The weather is weird. They forcasted a wet cold winter, so I bought my new machine and sold the smallest one to update the fleet.

Now it's 50F in the middle of January....

But if we get hit with a big nasty storm, I'm going to be very happy I bought the new machine. It's big and strong so I won't be under gunned if I need it.

I think your opinion will change if you get hit with 2' of snow too.


----------



## Strato (Aug 6, 2016)

Running for a year with the tracks, and then changing to wheels, sounds like a decent option.

Unless, of course, you feel like re-visiting your dealer and begging for sympathy (sometimes works).

Also, there could be a learning curve.

When I received my new Platinum 24 this year, I initially had misgivings about the chute control (same as yours - remote handle on the dash). I found it cumbersome to use - especially while in motion - to the point that I was saying bad words.

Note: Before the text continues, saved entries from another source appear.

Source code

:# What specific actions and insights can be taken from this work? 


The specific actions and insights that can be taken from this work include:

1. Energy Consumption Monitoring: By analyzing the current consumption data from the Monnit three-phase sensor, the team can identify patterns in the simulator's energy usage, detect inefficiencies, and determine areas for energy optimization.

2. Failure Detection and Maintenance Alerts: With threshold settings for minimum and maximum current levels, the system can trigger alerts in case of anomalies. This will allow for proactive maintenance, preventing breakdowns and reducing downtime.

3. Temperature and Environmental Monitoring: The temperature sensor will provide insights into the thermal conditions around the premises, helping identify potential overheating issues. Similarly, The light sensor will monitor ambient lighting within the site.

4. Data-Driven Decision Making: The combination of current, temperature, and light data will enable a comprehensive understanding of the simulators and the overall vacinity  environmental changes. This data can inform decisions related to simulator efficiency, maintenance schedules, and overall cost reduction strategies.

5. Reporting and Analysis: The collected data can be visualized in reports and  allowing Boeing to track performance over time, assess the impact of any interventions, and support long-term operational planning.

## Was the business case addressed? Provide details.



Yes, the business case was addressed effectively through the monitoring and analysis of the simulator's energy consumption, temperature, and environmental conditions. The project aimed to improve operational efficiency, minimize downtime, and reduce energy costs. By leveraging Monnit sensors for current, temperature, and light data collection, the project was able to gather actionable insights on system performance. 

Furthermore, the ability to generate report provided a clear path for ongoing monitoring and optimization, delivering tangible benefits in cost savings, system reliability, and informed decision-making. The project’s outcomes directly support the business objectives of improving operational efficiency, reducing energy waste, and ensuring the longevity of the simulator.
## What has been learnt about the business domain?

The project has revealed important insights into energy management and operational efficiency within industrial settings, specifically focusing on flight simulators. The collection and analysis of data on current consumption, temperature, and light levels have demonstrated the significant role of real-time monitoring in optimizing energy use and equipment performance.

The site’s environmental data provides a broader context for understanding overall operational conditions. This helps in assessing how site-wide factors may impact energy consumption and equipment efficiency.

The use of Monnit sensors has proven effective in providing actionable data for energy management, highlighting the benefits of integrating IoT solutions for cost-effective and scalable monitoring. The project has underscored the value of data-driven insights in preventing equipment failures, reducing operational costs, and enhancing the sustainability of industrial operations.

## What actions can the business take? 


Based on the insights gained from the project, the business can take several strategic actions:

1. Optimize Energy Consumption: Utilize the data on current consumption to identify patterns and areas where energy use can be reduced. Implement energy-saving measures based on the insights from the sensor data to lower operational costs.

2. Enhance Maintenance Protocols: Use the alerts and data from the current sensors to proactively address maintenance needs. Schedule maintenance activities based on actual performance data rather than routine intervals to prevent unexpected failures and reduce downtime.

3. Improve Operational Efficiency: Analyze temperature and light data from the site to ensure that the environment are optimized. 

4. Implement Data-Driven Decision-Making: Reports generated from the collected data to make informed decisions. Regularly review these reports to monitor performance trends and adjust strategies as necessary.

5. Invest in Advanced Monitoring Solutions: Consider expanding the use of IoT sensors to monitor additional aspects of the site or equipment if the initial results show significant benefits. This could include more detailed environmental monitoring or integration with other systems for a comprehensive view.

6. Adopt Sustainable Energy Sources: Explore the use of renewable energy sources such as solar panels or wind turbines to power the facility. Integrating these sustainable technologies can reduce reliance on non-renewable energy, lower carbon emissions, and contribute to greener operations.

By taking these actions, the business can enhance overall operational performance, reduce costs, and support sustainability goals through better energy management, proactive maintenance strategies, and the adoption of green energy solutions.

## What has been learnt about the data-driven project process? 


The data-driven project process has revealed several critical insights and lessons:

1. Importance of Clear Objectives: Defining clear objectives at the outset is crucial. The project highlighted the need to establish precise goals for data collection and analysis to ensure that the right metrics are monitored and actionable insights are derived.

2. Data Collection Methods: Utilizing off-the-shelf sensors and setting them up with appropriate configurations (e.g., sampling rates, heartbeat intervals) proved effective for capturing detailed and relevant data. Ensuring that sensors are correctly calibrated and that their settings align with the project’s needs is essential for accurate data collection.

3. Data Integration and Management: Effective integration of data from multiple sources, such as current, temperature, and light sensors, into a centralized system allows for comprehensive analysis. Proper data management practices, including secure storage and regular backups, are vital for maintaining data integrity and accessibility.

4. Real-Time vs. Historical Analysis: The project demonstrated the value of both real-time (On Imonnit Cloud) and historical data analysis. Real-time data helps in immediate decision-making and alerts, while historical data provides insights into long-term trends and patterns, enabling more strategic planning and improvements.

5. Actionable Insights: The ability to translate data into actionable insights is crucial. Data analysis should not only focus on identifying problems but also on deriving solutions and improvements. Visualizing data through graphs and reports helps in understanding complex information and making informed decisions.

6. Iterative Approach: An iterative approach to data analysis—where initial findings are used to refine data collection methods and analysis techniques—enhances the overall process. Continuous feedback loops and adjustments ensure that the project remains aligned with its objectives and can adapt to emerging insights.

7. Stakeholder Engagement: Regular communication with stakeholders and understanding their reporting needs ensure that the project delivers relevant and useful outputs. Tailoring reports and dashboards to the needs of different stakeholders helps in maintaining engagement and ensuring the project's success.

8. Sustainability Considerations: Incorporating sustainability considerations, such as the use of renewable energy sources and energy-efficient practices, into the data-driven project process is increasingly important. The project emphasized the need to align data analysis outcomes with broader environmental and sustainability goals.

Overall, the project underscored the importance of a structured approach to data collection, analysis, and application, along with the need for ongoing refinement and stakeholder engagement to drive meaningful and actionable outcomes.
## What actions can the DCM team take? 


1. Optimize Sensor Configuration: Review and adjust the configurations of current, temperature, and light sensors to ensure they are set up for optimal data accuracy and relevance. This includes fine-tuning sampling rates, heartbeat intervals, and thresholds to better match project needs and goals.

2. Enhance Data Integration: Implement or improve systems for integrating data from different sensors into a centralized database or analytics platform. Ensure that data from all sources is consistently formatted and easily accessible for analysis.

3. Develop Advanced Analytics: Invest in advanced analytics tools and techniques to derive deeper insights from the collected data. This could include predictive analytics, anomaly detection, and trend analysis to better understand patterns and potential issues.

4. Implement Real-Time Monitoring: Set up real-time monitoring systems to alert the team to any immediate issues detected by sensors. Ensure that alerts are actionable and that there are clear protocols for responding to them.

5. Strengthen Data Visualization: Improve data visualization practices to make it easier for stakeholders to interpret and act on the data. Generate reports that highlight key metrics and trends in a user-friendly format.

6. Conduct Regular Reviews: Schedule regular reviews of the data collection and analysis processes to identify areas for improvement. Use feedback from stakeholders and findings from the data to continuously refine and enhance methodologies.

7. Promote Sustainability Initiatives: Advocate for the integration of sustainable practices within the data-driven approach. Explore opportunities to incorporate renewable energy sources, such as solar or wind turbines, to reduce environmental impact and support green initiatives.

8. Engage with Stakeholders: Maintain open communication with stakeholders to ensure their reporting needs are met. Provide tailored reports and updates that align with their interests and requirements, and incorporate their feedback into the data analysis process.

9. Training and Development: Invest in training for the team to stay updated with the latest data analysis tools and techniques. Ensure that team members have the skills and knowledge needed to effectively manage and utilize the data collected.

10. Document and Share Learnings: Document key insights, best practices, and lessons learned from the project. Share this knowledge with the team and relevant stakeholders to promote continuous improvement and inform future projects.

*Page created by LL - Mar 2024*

Learning to pull back on the handle while changing chute direction, took time.

After the first few tries, I wondered if I'd made a mistake. But, after a couple of hours, I got the hang of it. I can now handle it while moving forward at a good clip.

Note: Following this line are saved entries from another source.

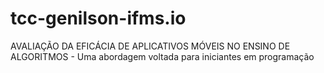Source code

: # tcc-genilson-ifms.io
AVALIAÇÃO DA EFICÁCIA DE APLICATIVOS MÓVEIS NO ENSINO DE ALGORITMOS - Uma abordagem voltada para iniciantes em programação
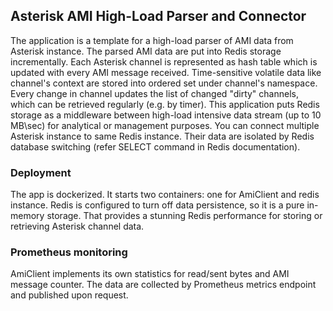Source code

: ## Asterisk AMI High-Load Parser and Connector

The application is a template for a high-load parser of AMI data from Asterisk instance. The parsed AMI data 
are put into Redis storage incrementally. Each Asterisk channel is represented as hash table 
which is updated with every AMI message received. Time-sensitive volatile data like channel's context 
are stored into ordered set under channel's namespace. 
Every change in channel updates the list of changed "dirty" channels, which can be retrieved regularly (e.g. by timer).
This application puts Redis storage as a middleware between high-load intensive data stream (up to 10 MB\sec) 
for analytical or management purposes.
You can connect multiple Asterisk instance to same Redis instance. 
Their data are isolated by Redis database switching (refer SELECT command in Redis documentation).

### Deployment

The app is dockerized. It starts two containers: one for AmiClient and redis instance. Redis is configured to turn off
data persistence, so it is a pure in-memory storage. That provides a stunning Redis performance for storing or 
retrieving Asterisk channel data.

### Prometheus monitoring

AmiClient implements its own statistics for read/sent bytes and AMI message counter. The data are collected by 
Prometheus metrics endpoint and published upon request.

I don't know if your situation can be remedied with repetition. 

If not, wheels, or a sympathetic dealer, may be better solutions.


----------



## E350 (Apr 21, 2015)

No one has said this in your thread, but here is the deal: I think everyone makes a mistake with their first snow blower purchase. Demo a different one. Demo another. Find which works best for your situation. Sell yours while the paint is still fresh and move on. Life is a learning experience (if you are smart).


----------



## matto (Nov 5, 2016)

Strato said:


> Running for a year with the tracks, and then changing to wheels, sounds like a decent option.


Yes I don't mind trying it for a year and seeing what happens. I suspect I'll get better at it, particularly with my jerry rigged float mode. 

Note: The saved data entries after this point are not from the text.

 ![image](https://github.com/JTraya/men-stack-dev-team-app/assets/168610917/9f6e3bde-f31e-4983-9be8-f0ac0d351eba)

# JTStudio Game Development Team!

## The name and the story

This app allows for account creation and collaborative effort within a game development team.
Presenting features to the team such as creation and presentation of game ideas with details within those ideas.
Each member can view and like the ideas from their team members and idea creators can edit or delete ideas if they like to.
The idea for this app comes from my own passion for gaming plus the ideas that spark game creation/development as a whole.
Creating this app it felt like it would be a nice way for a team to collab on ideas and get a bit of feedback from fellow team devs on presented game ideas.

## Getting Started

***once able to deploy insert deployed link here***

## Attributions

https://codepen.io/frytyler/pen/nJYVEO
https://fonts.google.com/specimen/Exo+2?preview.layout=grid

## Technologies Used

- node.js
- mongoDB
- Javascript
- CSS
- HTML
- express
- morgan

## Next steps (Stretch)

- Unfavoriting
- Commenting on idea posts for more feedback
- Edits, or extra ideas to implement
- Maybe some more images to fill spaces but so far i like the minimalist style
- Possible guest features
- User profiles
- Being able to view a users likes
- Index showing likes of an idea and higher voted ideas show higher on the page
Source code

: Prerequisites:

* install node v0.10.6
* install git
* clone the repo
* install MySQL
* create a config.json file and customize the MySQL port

The "regret" part was really just for a catchy title. It was more a review / warning for others who are considering buying.


----------



## matto (Nov 5, 2016)

Ariens hydro pro said:


> Now it's 50F in the middle of January....


I know, right!? W T F? 

I bought snow blowers for my driveway a
and ice skates for the lake. I've used them each once. 


> I think your opinion will change if you get hit with 2' of snow too.


You might very well be right.


----------



## matto (Nov 5, 2016)

drmerdp said:


> If you are leaning toward exchanging the machine now would be the time, while its in like new condition still.





hfjeff said:


> It all depends on how unhappy you are with it. When I get something I am not happy with, I need to get rid of it or it is a constant reminder. It usually means losing some money on the deal, but it has got to go.


I decided that I need to use it a second time before I try to make any changes. The float mode might save the day.


----------